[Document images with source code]
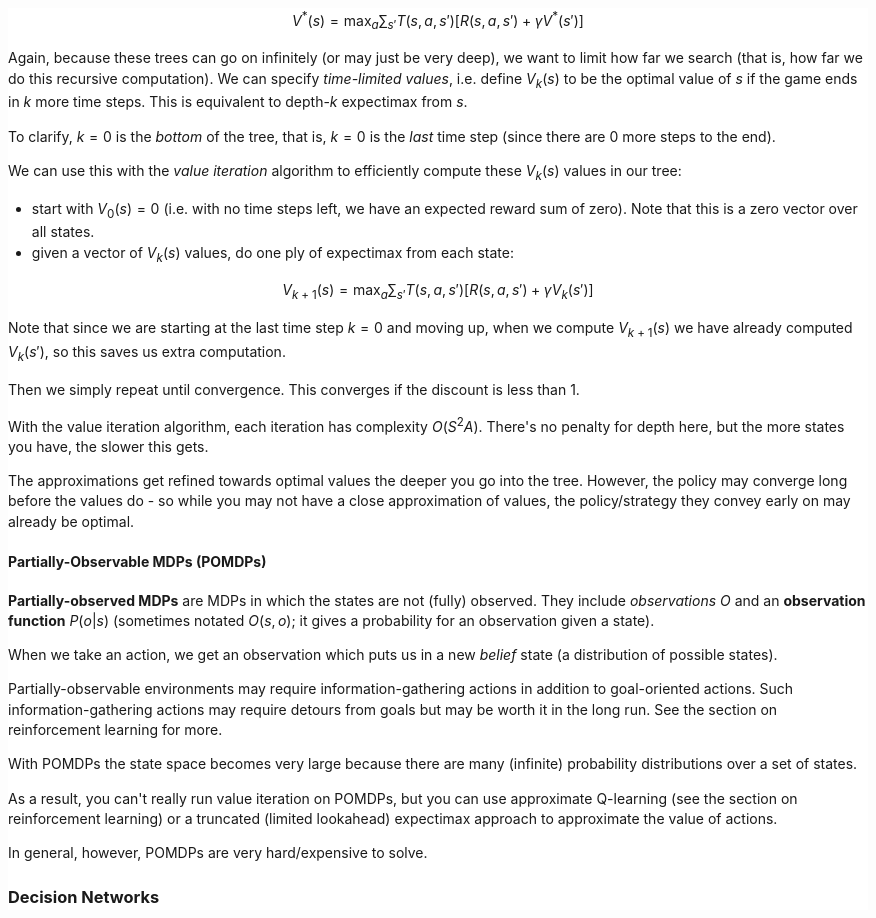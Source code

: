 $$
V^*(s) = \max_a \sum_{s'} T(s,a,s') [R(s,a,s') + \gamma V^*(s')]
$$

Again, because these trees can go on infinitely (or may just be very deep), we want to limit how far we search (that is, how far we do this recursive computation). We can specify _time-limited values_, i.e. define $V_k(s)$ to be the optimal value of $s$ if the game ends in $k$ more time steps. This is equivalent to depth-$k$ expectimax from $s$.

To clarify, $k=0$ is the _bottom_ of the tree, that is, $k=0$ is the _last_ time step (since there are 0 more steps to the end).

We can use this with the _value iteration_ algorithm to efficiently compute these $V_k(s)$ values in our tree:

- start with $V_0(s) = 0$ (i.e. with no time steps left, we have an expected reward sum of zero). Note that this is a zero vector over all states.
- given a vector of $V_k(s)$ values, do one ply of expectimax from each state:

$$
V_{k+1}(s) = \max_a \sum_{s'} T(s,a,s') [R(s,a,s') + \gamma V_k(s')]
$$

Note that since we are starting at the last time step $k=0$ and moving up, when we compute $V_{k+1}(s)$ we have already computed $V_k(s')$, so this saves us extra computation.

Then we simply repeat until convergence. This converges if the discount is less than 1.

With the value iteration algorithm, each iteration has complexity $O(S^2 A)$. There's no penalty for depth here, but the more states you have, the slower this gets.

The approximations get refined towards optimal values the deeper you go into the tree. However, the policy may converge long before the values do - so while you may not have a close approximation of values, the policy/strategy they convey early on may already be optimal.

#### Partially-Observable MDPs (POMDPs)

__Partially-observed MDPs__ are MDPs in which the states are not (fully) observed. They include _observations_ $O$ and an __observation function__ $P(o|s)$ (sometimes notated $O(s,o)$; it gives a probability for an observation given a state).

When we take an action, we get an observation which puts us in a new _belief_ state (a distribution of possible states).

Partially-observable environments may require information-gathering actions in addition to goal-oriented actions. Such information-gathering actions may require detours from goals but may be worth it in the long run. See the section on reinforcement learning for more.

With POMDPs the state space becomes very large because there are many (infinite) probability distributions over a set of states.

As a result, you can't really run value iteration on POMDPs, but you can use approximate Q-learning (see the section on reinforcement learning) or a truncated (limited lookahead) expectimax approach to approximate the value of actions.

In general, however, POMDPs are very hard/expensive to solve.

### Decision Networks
* * *
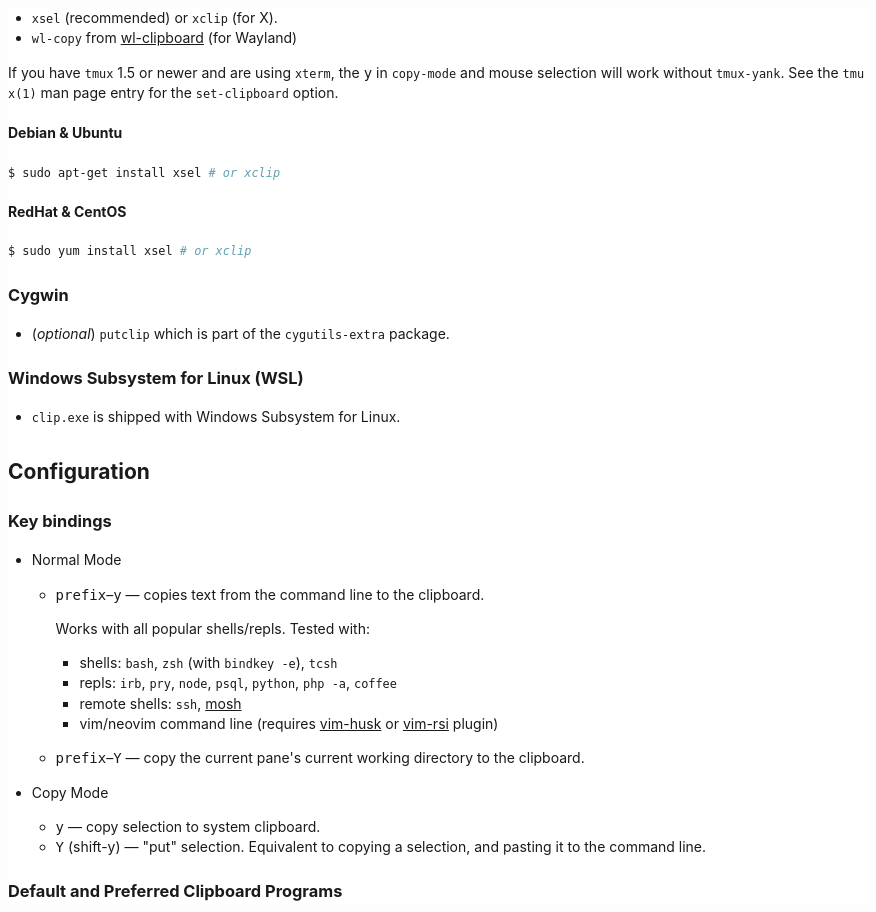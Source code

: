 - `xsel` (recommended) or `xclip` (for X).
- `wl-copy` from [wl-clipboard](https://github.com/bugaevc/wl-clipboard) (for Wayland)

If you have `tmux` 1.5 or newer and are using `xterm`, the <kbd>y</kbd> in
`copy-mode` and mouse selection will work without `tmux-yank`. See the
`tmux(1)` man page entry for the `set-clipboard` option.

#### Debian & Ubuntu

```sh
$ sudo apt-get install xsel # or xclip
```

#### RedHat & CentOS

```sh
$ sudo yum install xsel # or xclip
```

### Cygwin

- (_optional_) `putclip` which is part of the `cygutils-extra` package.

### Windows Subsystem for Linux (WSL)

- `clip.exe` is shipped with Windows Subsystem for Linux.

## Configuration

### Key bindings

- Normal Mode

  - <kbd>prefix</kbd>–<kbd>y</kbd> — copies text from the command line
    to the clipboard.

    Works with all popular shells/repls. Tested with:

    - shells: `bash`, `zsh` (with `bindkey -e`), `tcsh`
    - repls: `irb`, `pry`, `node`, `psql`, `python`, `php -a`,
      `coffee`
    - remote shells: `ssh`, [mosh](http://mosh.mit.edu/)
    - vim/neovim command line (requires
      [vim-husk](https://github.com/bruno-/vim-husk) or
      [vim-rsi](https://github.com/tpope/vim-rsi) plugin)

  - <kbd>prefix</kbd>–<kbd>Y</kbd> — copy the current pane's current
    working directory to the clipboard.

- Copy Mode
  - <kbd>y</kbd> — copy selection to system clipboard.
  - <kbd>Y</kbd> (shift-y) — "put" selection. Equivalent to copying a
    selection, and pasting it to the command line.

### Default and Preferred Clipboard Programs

# What is required
Write down exactly the span of lines above from the one containing "#### Debian & Ubuntu" to the one containing "### Default and Preferred Clipboard Programs", both ends included.

# Result of this task
#### Debian & Ubuntu

```sh
$ sudo apt-get install xsel # or xclip
```

#### RedHat & CentOS

```sh
$ sudo yum install xsel # or xclip
```

### Cygwin

- (_optional_) `putclip` which is part of the `cygutils-extra` package.

### Windows Subsystem for Linux (WSL)

- `clip.exe` is shipped with Windows Subsystem for Linux.

## Configuration

### Key bindings

- Normal Mode

  - <kbd>prefix</kbd>–<kbd>y</kbd> — copies text from the command line
    to the clipboard.

    Works with all popular shells/repls. Tested with:

    - shells: `bash`, `zsh` (with `bindkey -e`), `tcsh`
    - repls: `irb`, `pry`, `node`, `psql`, `python`, `php -a`,
      `coffee`
    - remote shells: `ssh`, [mosh](http://mosh.mit.edu/)
    - vim/neovim command line (requires
      [vim-husk](https://github.com/bruno-/vim-husk) or
      [vim-rsi](https://github.com/tpope/vim-rsi) plugin)

  - <kbd>prefix</kbd>–<kbd>Y</kbd> — copy the current pane's current
    working directory to the clipboard.

- Copy Mode
  - <kbd>y</kbd> — copy selection to system clipboard.
  - <kbd>Y</kbd> (shift-y) — "put" selection. Equivalent to copying a
    selection, and pasting it to the command line.

### Default and Preferred Clipboard Programs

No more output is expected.